Code Large Language Models (Code LLMs) have revolutionized software development but raised critical concerns regarding code provenance, copyright protection, and security. Existing code watermarking approaches suffer from two fundamental limitations: black-box methods either exhibit detectable syntactic patterns vulnerable to statistical analysis or rely on implicit neural embedding behaviors that weaken interpretability, auditability, and precise control, while white-box methods lack code-aware capabilities that may compromise functionality.

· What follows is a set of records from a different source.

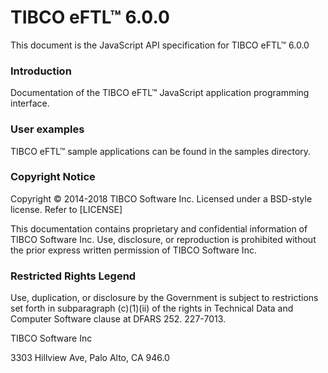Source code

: # TIBCO eFTL™ 6.0.0

This document is the JavaScript API specification for TIBCO eFTL™ 6.0.0

### Introduction

Documentation of the TIBCO eFTL™ JavaScript application programming interface.

### User examples

TIBCO eFTL™ sample applications can be found in the samples directory.

### Copyright Notice

Copyright © 2014-2018 TIBCO Software Inc. Licensed under a BSD-style license. Refer to [LICENSE]

This documentation contains proprietary and confidential information of TIBCO Software Inc. Use, disclosure, or reproduction is prohibited without the prior express written permission of TIBCO Software Inc.

### Restricted Rights Legend

Use, duplication, or disclosure by the Government is subject to restrictions set forth in subparagraph (c)(1)(ii) of the rights in Technical Data and Computer Software clause at DFARS 252. 227-7013.

TIBCO Software Inc

3303 Hillview Ave, Palo Alto, CA 946.0

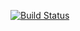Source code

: [![Build Status](https://travis-ci.com/Sisa95/greetings-express.svg?branch=main)](https://travis-ci.com/Sisa95/greetings-express)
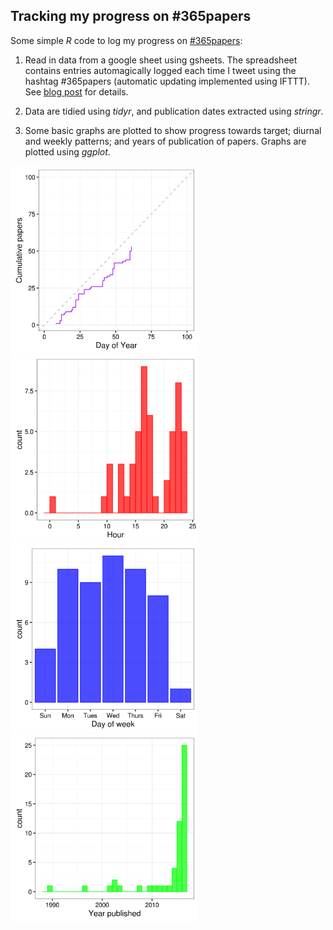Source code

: 

## Tracking my progress on #365papers

Some simple *R* code to log my progress on [#365papers](https://dynamicecology.wordpress.com/2016/01/04/a-recap-of-my-year-in-365papers/):

1. Read in data from a google sheet using gsheets. The spreadsheet contains entries automagically logged each time I tweet using the hashtag #365papers (automatic updating implemented using IFTTT). See [blog post](https://scrogster.wordpress.com/2016/01/07/tracking-365-papers-with-ifttt/) for details.

2. Data are tidied using *tidyr*, and publication dates extracted using *stringr*.

3. Some basic graphs are plotted to show progress towards target; diurnal and weekly patterns; and years of publication of papers. Graphs are plotted using *ggplot*.

<img src="cumulative.png" width="300"><img src="diurnal-hist.png" width="300">
<img src="weekly-hist.png" width="300"><img src="yearpub-hist.png" width="300">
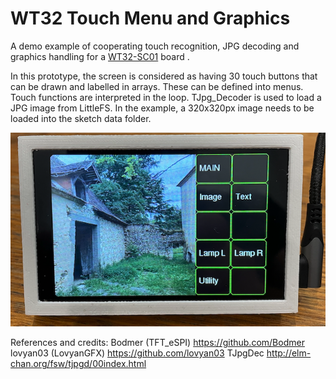 # WT32 Touch Menu and Graphics
A demo example of cooperating touch recognition, JPG decoding and graphics handling for a [WT32-SC01](https://www.seeedstudio.com/ESP32-Development-board-WT32-SC01-p-4735.html) board .

In this prototype, the screen is considered as having 30 touch buttons that can be drawn and labelled in arrays.
These can be defined into menus.
Touch functions are interpreted in the loop.
TJpg_Decoder is used to load a JPG image from LittleFS.  In the example, a 320x320px image needs to be loaded into the sketch data folder.


![IMG_4515](https://github.com/cobungra/WCT32-Touch-Example/blob/main/WT32Menu.jpg)


References and credits:
Bodmer (TFT_eSPI) https://github.com/Bodmer
lovyan03 (LovyanGFX) https://github.com/lovyan03
TJpgDec http://elm-chan.org/fsw/tjpgd/00index.html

Moreover, current single-layer watermarking schemes fail to address increasingly complex provenance requirements such as multi-level attribution and version tracking. We present MATRIX, a novel code watermarking framework that formulates watermark encoding as solving constrained parity-check matrix equations. MATRIX employs dual-channel watermarking through variable naming and semantic-preserving transformations, enhancing watermark coverage across a wider range of code while ensuring mutual backup for robustness. By integrating BCH error-correction codes with solution space diversity, our approach achieves robustness against statistical analysis. Extensive evaluation on Python code generated by multiple Code LLMs demonstrates that MATRIX achieves an average watermark detection accuracy of 99.20% with minimal functionality loss (0-0.14%), improves robustness by 7.70-26.67% against various attacks, and increases watermarking applicability by 2-6x compared with existing methods. These results establish MATRIX as an effective solution for complex code provenance scenarios while balancing among detectability, fidelity, and robustness.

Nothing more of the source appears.